What you are asked to do:
Only the pictures are dropped; the lines of the material that follow are returned exactly.

Input for this task:
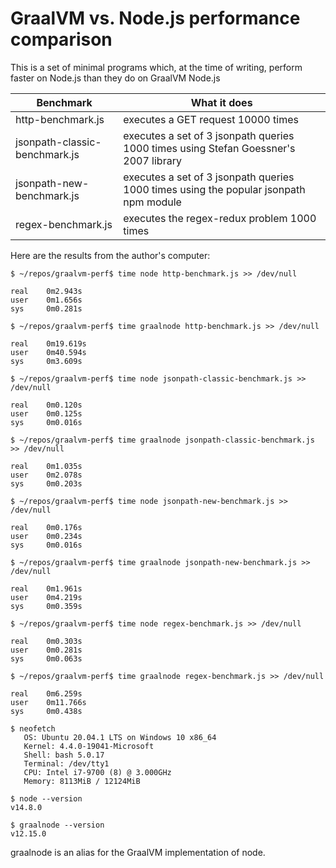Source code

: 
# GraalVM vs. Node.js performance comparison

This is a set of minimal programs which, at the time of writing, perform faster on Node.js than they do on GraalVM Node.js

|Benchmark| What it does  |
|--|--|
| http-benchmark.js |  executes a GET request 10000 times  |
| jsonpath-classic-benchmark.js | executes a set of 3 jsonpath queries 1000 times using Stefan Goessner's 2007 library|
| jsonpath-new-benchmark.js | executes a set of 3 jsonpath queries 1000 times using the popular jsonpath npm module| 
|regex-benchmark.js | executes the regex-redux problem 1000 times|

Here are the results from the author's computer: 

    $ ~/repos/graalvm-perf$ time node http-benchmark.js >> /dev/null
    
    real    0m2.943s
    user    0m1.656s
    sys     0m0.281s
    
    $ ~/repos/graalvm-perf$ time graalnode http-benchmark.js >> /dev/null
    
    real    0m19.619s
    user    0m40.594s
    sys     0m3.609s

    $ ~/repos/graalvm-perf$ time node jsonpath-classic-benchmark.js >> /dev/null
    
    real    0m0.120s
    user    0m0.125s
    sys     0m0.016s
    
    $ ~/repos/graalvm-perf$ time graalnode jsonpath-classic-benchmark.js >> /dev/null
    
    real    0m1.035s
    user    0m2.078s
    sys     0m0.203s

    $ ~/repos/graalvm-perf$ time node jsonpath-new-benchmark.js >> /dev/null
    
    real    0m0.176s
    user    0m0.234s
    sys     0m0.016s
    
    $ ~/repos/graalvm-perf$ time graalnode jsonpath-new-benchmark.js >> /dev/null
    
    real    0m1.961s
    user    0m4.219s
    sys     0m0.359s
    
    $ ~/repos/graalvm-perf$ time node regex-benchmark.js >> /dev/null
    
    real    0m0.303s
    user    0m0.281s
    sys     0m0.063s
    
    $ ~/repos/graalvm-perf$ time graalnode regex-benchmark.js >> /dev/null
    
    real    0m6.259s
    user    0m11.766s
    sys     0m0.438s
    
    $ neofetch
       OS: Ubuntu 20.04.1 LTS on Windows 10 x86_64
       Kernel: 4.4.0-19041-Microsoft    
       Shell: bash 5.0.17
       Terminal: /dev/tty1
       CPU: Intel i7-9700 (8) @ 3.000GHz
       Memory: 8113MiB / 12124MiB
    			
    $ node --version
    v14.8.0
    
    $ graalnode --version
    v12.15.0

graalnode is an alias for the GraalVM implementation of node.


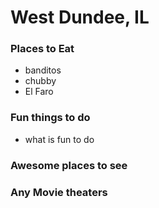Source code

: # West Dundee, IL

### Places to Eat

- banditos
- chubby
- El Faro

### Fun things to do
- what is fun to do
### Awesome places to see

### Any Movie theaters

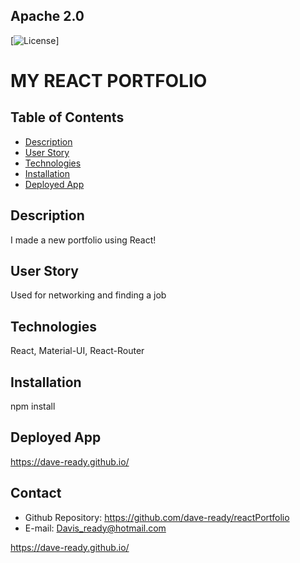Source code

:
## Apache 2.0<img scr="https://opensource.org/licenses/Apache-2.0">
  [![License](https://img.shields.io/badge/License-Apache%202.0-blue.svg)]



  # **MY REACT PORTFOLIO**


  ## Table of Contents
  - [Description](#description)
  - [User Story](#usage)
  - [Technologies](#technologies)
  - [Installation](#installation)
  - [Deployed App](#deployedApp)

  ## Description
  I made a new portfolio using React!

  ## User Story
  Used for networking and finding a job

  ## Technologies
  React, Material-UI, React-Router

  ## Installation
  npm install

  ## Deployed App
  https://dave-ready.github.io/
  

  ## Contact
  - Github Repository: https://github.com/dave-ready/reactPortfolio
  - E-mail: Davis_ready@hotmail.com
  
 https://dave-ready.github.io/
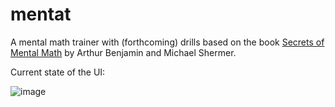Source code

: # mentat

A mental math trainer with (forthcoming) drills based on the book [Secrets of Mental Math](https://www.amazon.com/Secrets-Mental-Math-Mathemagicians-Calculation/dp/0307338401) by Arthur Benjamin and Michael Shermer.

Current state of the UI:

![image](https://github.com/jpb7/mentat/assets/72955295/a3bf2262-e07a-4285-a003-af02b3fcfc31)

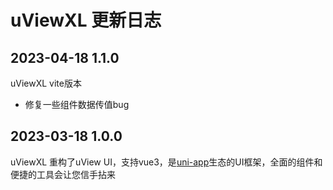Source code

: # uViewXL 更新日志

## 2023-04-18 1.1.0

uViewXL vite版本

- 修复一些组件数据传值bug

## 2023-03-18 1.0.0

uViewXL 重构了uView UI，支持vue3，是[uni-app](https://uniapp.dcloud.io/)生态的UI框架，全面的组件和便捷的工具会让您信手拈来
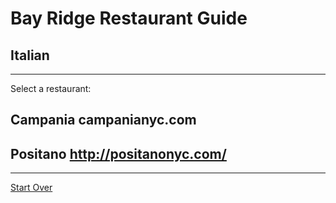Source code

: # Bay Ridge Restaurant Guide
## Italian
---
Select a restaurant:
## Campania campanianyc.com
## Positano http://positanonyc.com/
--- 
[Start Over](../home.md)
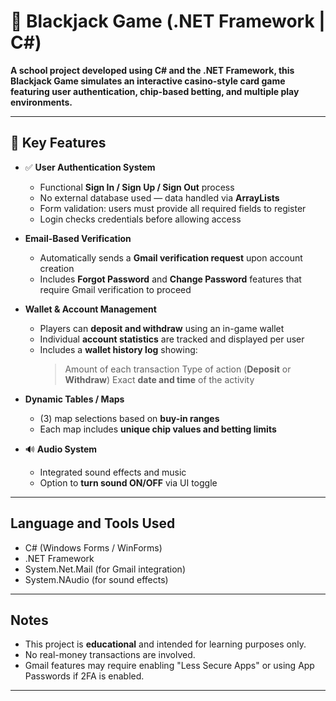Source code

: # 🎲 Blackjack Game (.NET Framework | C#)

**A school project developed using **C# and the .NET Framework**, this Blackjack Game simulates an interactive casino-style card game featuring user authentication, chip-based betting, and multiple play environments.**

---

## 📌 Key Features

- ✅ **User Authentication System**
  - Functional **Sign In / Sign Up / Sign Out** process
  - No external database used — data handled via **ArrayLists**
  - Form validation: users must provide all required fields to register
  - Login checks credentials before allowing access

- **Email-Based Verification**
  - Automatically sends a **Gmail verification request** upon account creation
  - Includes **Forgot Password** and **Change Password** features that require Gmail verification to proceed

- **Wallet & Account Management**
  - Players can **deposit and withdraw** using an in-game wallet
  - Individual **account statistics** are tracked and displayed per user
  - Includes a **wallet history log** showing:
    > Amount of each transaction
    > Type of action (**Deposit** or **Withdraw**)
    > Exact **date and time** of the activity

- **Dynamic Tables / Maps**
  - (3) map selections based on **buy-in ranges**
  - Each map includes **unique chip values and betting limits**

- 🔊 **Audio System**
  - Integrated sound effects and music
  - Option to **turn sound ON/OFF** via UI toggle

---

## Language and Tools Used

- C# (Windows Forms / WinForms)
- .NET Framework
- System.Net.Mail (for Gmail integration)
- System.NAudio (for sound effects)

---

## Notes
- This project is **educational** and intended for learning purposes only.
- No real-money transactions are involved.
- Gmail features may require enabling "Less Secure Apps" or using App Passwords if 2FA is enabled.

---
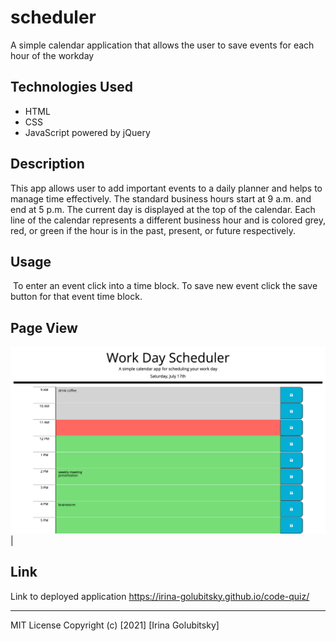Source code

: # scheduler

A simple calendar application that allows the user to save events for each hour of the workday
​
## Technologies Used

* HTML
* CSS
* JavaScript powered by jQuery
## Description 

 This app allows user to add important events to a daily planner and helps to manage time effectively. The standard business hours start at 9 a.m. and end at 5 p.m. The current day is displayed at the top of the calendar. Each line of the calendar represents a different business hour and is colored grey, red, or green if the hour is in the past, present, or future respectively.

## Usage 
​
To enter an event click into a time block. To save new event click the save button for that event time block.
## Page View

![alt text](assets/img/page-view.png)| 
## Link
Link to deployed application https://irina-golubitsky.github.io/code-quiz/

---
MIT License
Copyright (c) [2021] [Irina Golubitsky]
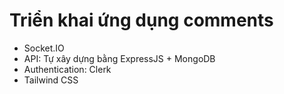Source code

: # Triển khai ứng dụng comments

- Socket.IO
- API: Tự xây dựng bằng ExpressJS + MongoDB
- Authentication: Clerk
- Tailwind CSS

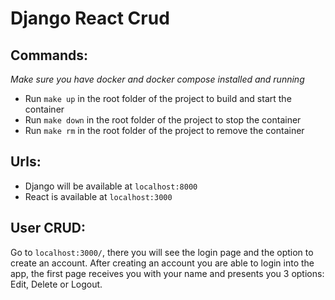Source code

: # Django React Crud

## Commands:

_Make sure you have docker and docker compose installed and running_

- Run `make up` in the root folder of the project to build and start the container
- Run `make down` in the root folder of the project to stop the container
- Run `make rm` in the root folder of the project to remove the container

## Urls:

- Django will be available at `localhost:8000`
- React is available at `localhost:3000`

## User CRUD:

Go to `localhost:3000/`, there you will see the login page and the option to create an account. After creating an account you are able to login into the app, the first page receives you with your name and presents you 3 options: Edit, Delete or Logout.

The answer:
Source code

: 
# GraalVM vs. Node.js performance comparison

This is a set of minimal programs which, at the time of writing, perform faster on Node.js than they do on GraalVM Node.js

|Benchmark| What it does  |
|--|--|
| http-benchmark.js |  executes a GET request 10000 times  |
| jsonpath-classic-benchmark.js | executes a set of 3 jsonpath queries 1000 times using Stefan Goessner's 2007 library|
| jsonpath-new-benchmark.js | executes a set of 3 jsonpath queries 1000 times using the popular jsonpath npm module| 
|regex-benchmark.js | executes the regex-redux problem 1000 times|

Here are the results from the author's computer: 

    $ ~/repos/graalvm-perf$ time node http-benchmark.js >> /dev/null
    
    real    0m2.943s
    user    0m1.656s
    sys     0m0.281s
    
    $ ~/repos/graalvm-perf$ time graalnode http-benchmark.js >> /dev/null
    
    real    0m19.619s
    user    0m40.594s
    sys     0m3.609s

    $ ~/repos/graalvm-perf$ time node jsonpath-classic-benchmark.js >> /dev/null
    
    real    0m0.120s
    user    0m0.125s
    sys     0m0.016s
    
    $ ~/repos/graalvm-perf$ time graalnode jsonpath-classic-benchmark.js >> /dev/null
    
    real    0m1.035s
    user    0m2.078s
    sys     0m0.203s

    $ ~/repos/graalvm-perf$ time node jsonpath-new-benchmark.js >> /dev/null
    
    real    0m0.176s
    user    0m0.234s
    sys     0m0.016s
    
    $ ~/repos/graalvm-perf$ time graalnode jsonpath-new-benchmark.js >> /dev/null
    
    real    0m1.961s
    user    0m4.219s
    sys     0m0.359s
    
    $ ~/repos/graalvm-perf$ time node regex-benchmark.js >> /dev/null
    
    real    0m0.303s
    user    0m0.281s
    sys     0m0.063s
    
    $ ~/repos/graalvm-perf$ time graalnode regex-benchmark.js >> /dev/null
    
    real    0m6.259s
    user    0m11.766s
    sys     0m0.438s
    
    $ neofetch
       OS: Ubuntu 20.04.1 LTS on Windows 10 x86_64
       Kernel: 4.4.0-19041-Microsoft    
       Shell: bash 5.0.17
       Terminal: /dev/tty1
       CPU: Intel i7-9700 (8) @ 3.000GHz
       Memory: 8113MiB / 12124MiB
    			
    $ node --version
    v14.8.0
    
    $ graalnode --version
    v12.15.0

graalnode is an alias for the GraalVM implementation of node.


Source code

: # West Dundee, IL

### Places to Eat

- banditos
- chubby
- El Faro

### Fun things to do
- what is fun to do
### Awesome places to see

### Any Movie theaters

Source code

:
## Apache 2.0<img scr="https://opensource.org/licenses/Apache-2.0">
  [![License](https://img.shields.io/badge/License-Apache%202.0-blue.svg)]



  # **MY REACT PORTFOLIO**


  ## Table of Contents
  - [Description](#description)
  - [User Story](#usage)
  - [Technologies](#technologies)
  - [Installation](#installation)
  - [Deployed App](#deployedApp)

  ## Description
  I made a new portfolio using React!

  ## User Story
  Used for networking and finding a job

  ## Technologies
  React, Material-UI, React-Router

  ## Installation
  npm install

  ## Deployed App
  https://dave-ready.github.io/
  

  ## Contact
  - Github Repository: https://github.com/dave-ready/reactPortfolio
  - E-mail: Davis_ready@hotmail.com
  
 https://dave-ready.github.io/
Source code

: # mentat

A mental math trainer with (forthcoming) drills based on the book [Secrets of Mental Math](https://www.amazon.com/Secrets-Mental-Math-Mathemagicians-Calculation/dp/0307338401) by Arthur Benjamin and Michael Shermer.

Current state of the UI:

![image](https://github.com/jpb7/mentat/assets/72955295/a3bf2262-e07a-4285-a003-af02b3fcfc31)

Source code

: # uViewXL 更新日志

## 2023-04-18 1.1.0

uViewXL vite版本

- 修复一些组件数据传值bug

## 2023-03-18 1.0.0

uViewXL 重构了uView UI，支持vue3，是[uni-app](https://uniapp.dcloud.io/)生态的UI框架，全面的组件和便捷的工具会让您信手拈来
Source code

: # Bay Ridge Restaurant Guide
## Italian
---
Select a restaurant:
## Campania campanianyc.com
## Positano http://positanonyc.com/
--- 
[Start Over](../home.md)
Source code

: # 🎲 Blackjack Game (.NET Framework | C#)

**A school project developed using **C# and the .NET Framework**, this Blackjack Game simulates an interactive casino-style card game featuring user authentication, chip-based betting, and multiple play environments.**

---

## 📌 Key Features

- ✅ **User Authentication System**
  - Functional **Sign In / Sign Up / Sign Out** process
  - No external database used — data handled via **ArrayLists**
  - Form validation: users must provide all required fields to register
  - Login checks credentials before allowing access

- **Email-Based Verification**
  - Automatically sends a **Gmail verification request** upon account creation
  - Includes **Forgot Password** and **Change Password** features that require Gmail verification to proceed

- **Wallet & Account Management**
  - Players can **deposit and withdraw** using an in-game wallet
  - Individual **account statistics** are tracked and displayed per user
  - Includes a **wallet history log** showing:
    > Amount of each transaction
    > Type of action (**Deposit** or **Withdraw**)
    > Exact **date and time** of the activity

- **Dynamic Tables / Maps**
  - (3) map selections based on **buy-in ranges**
  - Each map includes **unique chip values and betting limits**

- 🔊 **Audio System**
  - Integrated sound effects and music
  - Option to **turn sound ON/OFF** via UI toggle

---

## Language and Tools Used

- C# (Windows Forms / WinForms)
- .NET Framework
- System.Net.Mail (for Gmail integration)
- System.NAudio (for sound effects)

---

## Notes
- This project is **educational** and intended for learning purposes only.
- No real-money transactions are involved.
- Gmail features may require enabling "Less Secure Apps" or using App Passwords if 2FA is enabled.

---
Source code

: # scheduler

A simple calendar application that allows the user to save events for each hour of the workday
​
## Technologies Used

* HTML
* CSS
* JavaScript powered by jQuery
## Description 

 This app allows user to add important events to a daily planner and helps to manage time effectively. The standard business hours start at 9 a.m. and end at 5 p.m. The current day is displayed at the top of the calendar. Each line of the calendar represents a different business hour and is colored grey, red, or green if the hour is in the past, present, or future respectively.

## Usage 
​
To enter an event click into a time block. To save new event click the save button for that event time block.
## Page View

![alt text](assets/img/page-view.png)| 
## Link
Link to deployed application https://irina-golubitsky.github.io/code-quiz/

---
MIT License
Copyright (c) [2021] [Irina Golubitsky]
Source code

: # Triển khai ứng dụng comments

- Socket.IO
- API: Tự xây dựng bằng ExpressJS + MongoDB
- Authentication: Clerk
- Tailwind CSS

Source code

: # Django React Crud

## Commands:

_Make sure you have docker and docker compose installed and running_

- Run `make up` in the root folder of the project to build and start the container
- Run `make down` in the root folder of the project to stop the container
- Run `make rm` in the root folder of the project to remove the container

## Urls:

- Django will be available at `localhost:8000`
- React is available at `localhost:3000`

## User CRUD:

Go to `localhost:3000/`, there you will see the login page and the option to create an account. After creating an account you are able to login into the app, the first page receives you with your name and presents you 3 options: Edit, Delete or Logout.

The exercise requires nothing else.